The objective of the study was to determine the magnitude of hand/feet/eye disabilities in newly diagnosed leprosy patients by examining all newly diagnosed leprosy patients who presented at the Eastern Leprosy Control Project (supported by The Netherlands Leprosy Relief Association), made up of a regional clinic in Biratnagar and 5 mobile clinics in surrounding districts.
The study comprised of all new and previously untreated patients who presented at the clinics over a 10-week period who were diagnosed as leprosy sufferers.

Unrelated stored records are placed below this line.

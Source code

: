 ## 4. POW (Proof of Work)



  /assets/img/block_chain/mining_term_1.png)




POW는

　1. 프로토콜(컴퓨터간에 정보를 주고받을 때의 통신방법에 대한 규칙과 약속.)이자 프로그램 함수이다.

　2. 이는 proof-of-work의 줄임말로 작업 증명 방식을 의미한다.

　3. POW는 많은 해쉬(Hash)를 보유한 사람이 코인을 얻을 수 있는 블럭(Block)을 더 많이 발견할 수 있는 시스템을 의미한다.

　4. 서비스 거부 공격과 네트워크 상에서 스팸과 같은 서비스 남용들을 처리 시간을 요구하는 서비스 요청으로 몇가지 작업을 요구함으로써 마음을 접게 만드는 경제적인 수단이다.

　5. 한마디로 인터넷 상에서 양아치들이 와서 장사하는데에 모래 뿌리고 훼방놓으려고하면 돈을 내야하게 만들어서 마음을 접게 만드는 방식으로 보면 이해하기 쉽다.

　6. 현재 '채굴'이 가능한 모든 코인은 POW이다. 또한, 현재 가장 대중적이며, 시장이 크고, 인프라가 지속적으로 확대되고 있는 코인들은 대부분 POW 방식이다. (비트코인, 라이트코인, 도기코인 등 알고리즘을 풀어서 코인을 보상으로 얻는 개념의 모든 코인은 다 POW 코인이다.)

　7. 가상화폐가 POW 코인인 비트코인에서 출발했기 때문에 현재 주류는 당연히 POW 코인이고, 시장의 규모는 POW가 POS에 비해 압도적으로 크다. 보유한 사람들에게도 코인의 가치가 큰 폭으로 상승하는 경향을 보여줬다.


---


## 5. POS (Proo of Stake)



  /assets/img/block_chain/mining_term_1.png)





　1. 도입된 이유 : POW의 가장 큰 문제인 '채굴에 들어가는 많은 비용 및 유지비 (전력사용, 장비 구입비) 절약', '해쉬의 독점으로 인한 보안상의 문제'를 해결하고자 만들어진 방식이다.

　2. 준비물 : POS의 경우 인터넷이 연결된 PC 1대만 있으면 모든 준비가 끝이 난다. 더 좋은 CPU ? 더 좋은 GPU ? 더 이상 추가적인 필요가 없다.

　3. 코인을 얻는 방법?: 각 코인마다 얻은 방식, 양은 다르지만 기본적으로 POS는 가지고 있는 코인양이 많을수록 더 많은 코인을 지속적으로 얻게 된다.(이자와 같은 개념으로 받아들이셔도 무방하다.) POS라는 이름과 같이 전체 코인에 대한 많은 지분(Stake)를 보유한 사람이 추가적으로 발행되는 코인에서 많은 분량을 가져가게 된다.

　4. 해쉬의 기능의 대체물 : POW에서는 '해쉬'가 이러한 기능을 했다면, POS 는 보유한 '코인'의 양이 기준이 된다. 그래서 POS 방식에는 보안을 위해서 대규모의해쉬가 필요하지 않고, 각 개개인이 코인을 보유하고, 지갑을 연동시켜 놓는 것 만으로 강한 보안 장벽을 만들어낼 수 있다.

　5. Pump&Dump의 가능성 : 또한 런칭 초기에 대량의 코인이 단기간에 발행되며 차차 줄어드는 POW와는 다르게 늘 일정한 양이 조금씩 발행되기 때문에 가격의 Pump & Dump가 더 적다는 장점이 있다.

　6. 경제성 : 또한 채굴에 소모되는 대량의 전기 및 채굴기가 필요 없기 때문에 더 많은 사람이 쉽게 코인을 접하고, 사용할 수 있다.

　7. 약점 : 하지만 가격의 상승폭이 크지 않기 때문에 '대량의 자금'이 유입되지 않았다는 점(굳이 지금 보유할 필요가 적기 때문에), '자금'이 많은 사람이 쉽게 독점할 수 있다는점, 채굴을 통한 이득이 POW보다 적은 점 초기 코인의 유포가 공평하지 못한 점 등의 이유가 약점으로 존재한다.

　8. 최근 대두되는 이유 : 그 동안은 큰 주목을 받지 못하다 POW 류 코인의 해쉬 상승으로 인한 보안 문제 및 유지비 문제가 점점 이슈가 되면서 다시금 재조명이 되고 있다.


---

Of the 260 leprosy patients examined 12 (4.6%) had sight-threatening lesions (lagophthalmos, iris involvement, corneal anaesthesia); 3 patients were blind due to cataract; 96/260 patients (37.0%, 95% confidence interval 35.0-43.0%) had 1 or more disabilities of their hands and/or feet. The most frequently found disabilities were sensory loss of the hands and feet, claw hand and plantar ulcers. According to the WHO disability grading 60% had no disabilities, 19% had grade 1 and 21% had grade 2 disability.
Disability assessment is very important not only to evaluate the effectiveness of the control programme but also for the patient, whose most important worry is the stigmatizing deformities leprosy patients suffer. The earlier detection of sensory loss might reduce these secondary deformities.